Morning essay on drinking beer in American bars & brewpubs compared with the British pub experience (after learning to appreciate really good beer in Germany in my youth – mostly lagers and weissbiers – and living on and off in Oxford, England since 2012):
After another in a long line of disappointing beer experiences in American brewpubs and bars, I decided to finally look into this comparative pint and pint glass situation, and it is worse than I feared. First, an American pint is 16 ounces or 473 ml, while a British/Commonwealth/Irish Imperial pint is 568 ml. Who cares, you say? Because we are talking about beer and whether or not you are getting your money’s worth!
It gets worse. Because there are no laws and no effective nationwide advocacy groups like CAMRA (the Campaign for Real Ale) looking out for the public, American pints of 16 ounces are often underpoured to 14 ounces to allow for the foamy head inside the top of a glass that may or may not even be 16 ounces! I was once even served in a cognac glass at a microbrewery when I ordered their darkest beer!!! Then factor in that even decent American micro-brewery beers and lagers (much less all the more popular “light beers”) generally have a good bit less alcohol than the stronger British and Irish beers, ales, bitters, porters, and stouts, and that just finding a dark beer in most bars is an impossibility (much less one on draft).
This leads to the conclusion that drinking beer in the US is pretty sad and pathetic compared with the exalted Vallhalla-esque experience of drinking locally-made real pints of much stronger beer all across the UK from Kent in England to Cardiff in Wales and from Land’s End in Cornwall to Culloden in Scotland.

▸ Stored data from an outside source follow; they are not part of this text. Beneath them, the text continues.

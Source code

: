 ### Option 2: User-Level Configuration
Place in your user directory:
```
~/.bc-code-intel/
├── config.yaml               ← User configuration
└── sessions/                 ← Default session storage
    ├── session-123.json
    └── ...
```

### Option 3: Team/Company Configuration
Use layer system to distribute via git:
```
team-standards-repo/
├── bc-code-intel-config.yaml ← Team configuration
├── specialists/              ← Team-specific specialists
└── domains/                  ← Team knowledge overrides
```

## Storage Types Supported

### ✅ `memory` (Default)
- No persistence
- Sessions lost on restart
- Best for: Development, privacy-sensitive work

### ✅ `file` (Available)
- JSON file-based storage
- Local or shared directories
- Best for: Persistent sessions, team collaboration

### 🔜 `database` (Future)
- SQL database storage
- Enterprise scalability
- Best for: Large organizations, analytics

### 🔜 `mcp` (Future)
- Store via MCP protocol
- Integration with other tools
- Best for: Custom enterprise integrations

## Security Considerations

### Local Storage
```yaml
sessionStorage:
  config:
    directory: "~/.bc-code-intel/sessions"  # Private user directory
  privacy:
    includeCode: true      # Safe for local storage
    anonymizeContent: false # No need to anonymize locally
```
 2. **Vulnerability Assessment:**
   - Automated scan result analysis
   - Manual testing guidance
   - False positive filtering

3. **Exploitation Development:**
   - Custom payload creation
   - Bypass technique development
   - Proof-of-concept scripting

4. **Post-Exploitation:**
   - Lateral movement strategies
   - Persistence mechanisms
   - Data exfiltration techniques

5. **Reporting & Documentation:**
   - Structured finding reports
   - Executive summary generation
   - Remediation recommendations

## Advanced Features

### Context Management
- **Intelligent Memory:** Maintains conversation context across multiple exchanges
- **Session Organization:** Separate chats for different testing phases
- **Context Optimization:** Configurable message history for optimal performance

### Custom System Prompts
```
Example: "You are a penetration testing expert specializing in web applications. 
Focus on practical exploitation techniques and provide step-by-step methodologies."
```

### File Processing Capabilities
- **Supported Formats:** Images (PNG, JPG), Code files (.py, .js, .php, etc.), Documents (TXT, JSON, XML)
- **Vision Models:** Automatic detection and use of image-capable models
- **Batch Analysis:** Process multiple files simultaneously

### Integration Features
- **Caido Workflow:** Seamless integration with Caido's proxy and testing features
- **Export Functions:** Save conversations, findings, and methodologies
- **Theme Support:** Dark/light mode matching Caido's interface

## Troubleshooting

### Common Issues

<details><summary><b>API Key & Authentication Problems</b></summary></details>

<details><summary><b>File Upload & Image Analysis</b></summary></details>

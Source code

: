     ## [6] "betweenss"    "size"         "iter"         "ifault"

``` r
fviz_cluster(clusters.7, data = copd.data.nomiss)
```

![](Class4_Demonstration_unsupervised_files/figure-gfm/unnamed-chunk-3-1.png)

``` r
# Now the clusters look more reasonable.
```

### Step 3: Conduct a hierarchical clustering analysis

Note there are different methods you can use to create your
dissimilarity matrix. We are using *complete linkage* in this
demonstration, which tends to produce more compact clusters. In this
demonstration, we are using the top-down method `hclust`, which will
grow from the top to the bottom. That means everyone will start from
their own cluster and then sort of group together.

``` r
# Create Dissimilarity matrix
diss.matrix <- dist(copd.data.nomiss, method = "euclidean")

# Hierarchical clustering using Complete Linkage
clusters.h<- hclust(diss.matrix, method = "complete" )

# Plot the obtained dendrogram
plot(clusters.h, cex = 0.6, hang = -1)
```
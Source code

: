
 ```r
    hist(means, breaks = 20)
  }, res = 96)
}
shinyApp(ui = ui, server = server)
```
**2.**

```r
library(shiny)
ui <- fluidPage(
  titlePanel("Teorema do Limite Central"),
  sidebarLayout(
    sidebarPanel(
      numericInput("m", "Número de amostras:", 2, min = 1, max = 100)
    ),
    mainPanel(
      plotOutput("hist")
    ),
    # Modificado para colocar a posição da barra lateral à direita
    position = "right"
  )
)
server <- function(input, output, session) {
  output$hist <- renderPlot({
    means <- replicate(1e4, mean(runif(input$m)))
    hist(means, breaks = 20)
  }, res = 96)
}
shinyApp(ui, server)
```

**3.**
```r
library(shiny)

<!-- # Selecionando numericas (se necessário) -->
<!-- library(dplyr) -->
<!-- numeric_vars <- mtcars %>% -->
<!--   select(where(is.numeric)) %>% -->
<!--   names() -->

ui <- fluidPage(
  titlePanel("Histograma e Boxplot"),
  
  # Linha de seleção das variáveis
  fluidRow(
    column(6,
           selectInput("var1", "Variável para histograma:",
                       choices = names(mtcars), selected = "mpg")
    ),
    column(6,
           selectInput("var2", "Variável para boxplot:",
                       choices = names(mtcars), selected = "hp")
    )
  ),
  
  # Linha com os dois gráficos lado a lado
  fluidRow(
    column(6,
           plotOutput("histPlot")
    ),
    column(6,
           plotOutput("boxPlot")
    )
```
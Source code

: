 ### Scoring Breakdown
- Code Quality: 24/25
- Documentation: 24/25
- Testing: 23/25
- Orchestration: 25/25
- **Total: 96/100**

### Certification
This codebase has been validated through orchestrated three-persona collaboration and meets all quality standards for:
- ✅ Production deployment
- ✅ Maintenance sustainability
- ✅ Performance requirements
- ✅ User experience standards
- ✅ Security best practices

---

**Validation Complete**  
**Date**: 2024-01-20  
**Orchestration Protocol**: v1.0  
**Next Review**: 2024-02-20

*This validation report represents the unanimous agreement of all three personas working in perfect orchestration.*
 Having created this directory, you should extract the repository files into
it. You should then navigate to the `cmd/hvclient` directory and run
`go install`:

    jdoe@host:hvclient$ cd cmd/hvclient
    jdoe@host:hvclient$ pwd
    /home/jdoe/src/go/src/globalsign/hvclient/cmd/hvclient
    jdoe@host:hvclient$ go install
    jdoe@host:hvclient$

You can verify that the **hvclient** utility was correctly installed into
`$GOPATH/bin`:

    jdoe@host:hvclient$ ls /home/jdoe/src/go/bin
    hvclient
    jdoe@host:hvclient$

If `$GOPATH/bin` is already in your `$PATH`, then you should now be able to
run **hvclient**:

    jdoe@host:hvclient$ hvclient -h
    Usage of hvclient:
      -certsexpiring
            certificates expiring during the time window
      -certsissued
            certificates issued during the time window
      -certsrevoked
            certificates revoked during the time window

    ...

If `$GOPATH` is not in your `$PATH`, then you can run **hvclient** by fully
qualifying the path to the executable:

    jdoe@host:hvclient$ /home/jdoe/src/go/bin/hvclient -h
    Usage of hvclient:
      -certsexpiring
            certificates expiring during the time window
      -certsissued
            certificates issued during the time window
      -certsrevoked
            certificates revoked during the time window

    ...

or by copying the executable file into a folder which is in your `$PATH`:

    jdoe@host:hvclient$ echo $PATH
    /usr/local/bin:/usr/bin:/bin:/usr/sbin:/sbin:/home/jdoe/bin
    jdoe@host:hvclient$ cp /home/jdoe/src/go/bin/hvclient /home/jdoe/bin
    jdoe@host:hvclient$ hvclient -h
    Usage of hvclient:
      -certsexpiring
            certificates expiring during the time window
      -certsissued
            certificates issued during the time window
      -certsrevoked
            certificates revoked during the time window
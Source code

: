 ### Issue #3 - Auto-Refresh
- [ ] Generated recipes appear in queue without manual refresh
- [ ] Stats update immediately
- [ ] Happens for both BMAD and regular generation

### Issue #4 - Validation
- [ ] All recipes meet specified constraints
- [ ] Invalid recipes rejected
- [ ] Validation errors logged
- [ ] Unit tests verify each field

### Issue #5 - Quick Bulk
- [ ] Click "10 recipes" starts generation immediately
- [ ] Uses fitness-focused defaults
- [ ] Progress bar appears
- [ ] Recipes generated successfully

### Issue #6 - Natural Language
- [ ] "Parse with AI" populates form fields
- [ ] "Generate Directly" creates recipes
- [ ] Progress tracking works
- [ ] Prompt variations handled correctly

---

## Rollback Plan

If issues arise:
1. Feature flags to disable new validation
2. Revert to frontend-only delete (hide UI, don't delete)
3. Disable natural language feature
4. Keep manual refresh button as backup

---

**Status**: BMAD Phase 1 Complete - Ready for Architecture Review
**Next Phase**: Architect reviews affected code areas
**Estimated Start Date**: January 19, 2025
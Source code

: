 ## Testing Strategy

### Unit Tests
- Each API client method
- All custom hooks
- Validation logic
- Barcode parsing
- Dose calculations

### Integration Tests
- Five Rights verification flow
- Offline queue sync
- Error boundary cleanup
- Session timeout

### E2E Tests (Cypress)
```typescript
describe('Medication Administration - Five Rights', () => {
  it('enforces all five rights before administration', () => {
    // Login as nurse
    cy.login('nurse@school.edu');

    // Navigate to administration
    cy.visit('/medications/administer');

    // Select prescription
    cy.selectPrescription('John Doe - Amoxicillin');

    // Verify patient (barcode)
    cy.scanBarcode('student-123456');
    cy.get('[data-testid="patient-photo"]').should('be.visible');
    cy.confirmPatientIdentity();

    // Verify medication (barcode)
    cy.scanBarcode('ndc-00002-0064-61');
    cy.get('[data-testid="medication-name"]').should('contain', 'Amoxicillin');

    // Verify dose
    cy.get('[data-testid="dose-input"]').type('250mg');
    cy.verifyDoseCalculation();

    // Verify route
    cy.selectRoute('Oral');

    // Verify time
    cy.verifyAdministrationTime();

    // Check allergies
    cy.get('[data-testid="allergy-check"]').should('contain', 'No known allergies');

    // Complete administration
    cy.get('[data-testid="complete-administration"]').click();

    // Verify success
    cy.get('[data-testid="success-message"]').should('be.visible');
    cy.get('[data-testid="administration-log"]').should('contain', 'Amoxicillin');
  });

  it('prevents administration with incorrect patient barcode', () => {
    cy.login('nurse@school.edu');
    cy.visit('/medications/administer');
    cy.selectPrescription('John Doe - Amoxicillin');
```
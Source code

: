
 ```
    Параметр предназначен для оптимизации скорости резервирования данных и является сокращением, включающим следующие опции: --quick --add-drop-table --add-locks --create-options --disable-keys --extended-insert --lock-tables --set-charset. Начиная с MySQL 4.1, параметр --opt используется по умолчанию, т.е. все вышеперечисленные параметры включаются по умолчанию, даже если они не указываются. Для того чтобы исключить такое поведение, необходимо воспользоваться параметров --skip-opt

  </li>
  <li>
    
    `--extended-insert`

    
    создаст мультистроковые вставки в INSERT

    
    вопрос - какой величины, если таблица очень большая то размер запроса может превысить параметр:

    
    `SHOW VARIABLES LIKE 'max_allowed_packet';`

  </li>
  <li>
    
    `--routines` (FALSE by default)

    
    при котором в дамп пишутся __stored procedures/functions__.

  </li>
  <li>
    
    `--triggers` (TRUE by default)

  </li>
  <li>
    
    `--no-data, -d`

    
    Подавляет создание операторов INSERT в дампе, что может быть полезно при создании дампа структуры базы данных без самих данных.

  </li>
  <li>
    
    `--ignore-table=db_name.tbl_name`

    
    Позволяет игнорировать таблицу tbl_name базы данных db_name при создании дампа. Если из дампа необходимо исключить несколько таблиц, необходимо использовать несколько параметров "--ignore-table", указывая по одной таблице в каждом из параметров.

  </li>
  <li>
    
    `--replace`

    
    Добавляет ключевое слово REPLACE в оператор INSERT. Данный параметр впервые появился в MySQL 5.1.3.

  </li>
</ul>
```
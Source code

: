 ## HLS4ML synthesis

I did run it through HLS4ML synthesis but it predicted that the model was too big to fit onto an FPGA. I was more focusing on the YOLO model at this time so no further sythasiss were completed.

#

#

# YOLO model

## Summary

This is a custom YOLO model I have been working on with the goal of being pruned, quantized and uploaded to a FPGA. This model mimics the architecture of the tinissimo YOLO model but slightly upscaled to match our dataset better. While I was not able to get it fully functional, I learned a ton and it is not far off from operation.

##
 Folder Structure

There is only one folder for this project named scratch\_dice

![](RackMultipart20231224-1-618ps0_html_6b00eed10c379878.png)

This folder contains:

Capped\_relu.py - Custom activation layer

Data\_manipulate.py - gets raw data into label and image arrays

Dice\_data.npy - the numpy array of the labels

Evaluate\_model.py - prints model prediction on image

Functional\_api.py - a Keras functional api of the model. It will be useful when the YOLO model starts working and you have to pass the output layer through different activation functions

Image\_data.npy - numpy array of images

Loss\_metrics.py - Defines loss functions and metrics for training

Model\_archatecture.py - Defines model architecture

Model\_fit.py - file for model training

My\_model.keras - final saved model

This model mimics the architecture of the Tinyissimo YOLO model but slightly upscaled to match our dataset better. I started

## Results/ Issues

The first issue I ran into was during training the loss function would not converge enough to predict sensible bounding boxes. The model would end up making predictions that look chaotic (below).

Now here’s an area in which Britannia still rules! And it’s in no danger of seeing its Empire of Ale crumble, largely thanks to CAMRA, which basically has been saving the British beer industry, pubs, and the beer-drinker’s experience from Corporate Bollocksism for the last 40 years or so!
Now, the state of Michigan appears to be ahead of the curve on such things due to its rather large number of microbreweries, but the US essentially needs its own nationwide version of CAMRA to begin to rectify this awful situation. Until then, I’ll just have to continue drinking my Guinness when and if I can find it on the drinks menu. Even out of a can.